詳しい時代背景やこの映像の意味などはすっ飛ばしまして、個人的に印象に残ったシーンを列挙しよう
■Stevie Wonderのドラムソロ自体はさておき、そこから始まることで、監督がドラマーでもある?estloveであることの主張にした、というのは素敵な編集技法だね。

■The 5th Dimensionは良かったね。黒人5人組なのに白人と思われていた話からの、最後Billy Davis Jr.のシャウトするところ、そしてMarilyn McCooの美しさ、いやFlorenceも可愛いかった。ミュージカル"Hair"の曲をカバーするに至った逸話もいいし、何より未だ元気なMarilynとBillyの二人が出演してコメントしてるのもいい。ついでに新譜のThe Beatlesカバー集もいい。

■Mahalia JacksonとMavis Staplesが前年に暗殺されたキング牧師に捧げる"Precious Lord"ももちろん良かったんだけど、Mavisがマイクを奪いに来たようにも見えたね。あと吉岡さんの記事にも出てたけど、その役は実はAretha Franklinだったという話もすごいな。それをドタキャンするArethaも彼女っぽいけど、、、で、Mahaliaは2年後に病で亡くなっちゃうというね。

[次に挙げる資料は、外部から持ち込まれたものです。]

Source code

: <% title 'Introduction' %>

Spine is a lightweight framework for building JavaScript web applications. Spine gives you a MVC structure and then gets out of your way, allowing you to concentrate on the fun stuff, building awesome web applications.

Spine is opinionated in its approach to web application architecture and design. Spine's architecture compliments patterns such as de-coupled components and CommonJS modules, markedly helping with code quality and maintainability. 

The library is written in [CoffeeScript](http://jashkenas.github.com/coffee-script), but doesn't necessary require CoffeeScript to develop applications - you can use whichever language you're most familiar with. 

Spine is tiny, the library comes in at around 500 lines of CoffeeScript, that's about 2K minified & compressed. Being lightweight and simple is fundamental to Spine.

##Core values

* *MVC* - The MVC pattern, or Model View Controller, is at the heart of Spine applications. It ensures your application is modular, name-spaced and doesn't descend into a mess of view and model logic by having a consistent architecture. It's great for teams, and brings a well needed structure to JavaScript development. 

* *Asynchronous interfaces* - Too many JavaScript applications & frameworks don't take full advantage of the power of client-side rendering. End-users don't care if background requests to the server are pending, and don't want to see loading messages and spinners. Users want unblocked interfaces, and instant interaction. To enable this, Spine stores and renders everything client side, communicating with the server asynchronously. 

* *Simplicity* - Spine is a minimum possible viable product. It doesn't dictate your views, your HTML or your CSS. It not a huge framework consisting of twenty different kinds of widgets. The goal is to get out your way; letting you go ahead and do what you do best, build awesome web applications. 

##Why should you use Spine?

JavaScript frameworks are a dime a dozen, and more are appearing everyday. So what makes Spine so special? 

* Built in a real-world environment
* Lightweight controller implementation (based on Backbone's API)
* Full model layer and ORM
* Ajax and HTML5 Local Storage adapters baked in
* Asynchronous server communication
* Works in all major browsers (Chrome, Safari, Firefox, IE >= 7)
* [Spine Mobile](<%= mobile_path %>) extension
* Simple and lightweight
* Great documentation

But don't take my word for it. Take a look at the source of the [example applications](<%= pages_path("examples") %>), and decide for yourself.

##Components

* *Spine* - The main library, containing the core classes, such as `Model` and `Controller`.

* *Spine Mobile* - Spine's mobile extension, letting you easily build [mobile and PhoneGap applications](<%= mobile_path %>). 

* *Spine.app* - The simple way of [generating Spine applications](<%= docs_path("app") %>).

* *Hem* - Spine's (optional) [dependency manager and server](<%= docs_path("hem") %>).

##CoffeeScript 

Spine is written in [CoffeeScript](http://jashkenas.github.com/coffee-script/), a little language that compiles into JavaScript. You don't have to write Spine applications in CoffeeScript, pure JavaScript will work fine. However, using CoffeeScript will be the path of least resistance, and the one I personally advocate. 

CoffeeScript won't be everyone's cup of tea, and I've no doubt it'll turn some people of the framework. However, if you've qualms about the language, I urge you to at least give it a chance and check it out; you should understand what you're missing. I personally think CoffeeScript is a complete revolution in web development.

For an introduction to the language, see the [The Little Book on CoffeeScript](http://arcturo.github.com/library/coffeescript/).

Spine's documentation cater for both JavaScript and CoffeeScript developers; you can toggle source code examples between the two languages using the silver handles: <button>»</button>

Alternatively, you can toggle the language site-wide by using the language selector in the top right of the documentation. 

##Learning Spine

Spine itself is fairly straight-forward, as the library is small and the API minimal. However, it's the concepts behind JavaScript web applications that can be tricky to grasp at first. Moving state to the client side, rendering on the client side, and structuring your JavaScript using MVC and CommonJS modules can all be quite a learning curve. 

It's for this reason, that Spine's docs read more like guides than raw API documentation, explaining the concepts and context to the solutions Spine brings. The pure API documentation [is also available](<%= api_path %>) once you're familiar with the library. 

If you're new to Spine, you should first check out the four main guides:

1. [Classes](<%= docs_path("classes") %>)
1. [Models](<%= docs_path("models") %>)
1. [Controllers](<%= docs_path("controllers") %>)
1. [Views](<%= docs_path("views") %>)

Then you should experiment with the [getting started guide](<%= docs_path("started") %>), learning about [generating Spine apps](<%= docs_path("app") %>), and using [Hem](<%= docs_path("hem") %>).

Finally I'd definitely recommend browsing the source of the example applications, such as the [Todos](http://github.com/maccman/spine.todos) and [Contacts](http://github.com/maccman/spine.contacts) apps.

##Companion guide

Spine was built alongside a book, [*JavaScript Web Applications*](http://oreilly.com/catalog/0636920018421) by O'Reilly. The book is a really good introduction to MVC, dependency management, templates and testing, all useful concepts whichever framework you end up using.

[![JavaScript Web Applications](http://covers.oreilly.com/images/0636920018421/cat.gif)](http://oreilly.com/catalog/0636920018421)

■Gladys Knight & The Pips良かったな、ていうかGladysが可愛い、まだ25歳くらいなのか。後ろの男たちの歌や踊りも最高だしね。こうやって女性ボーカルが沢山出てると、やはりGladysの歌は暖かくて好きだなと再確認する。Mavisとかはちょいとがなりがちで雑なんだよね。この時Mavisは30歳、姉さんもう少し余裕持って歌えばいいのに・・・ま、スタイルっちゃスタイルか。

■個人的にはラテンのコーナー、良かったなぁ。Mongo SantamariaもRay Barrettoも素敵。色々な黒人音楽がこのように並んでいる中、今でもどの世代にも伝わる楽しそうな音楽は実はこのラテンコーナーなんじゃないか?て思った。

、、、などなどかな。もちろんSly&The Family Stoneも良かったけど、音がちと悪いのと、ちょいとセッションが勢いで雑な感じはしちゃったかな。Nina Simoneはうーん、この頃になるとちとヘビーすぎるかな。そう、NetflixのNina Simoneドキュメンタリーにはこのシーンすでに使われてたね。それを見てて「こんなフェスあったんだ」てそういや思ってたな。なんにせよ1969年ていう音楽的にも最高な時期のあらゆる黒人ジャンルが出てる最高なフェスだったというのは間違いない。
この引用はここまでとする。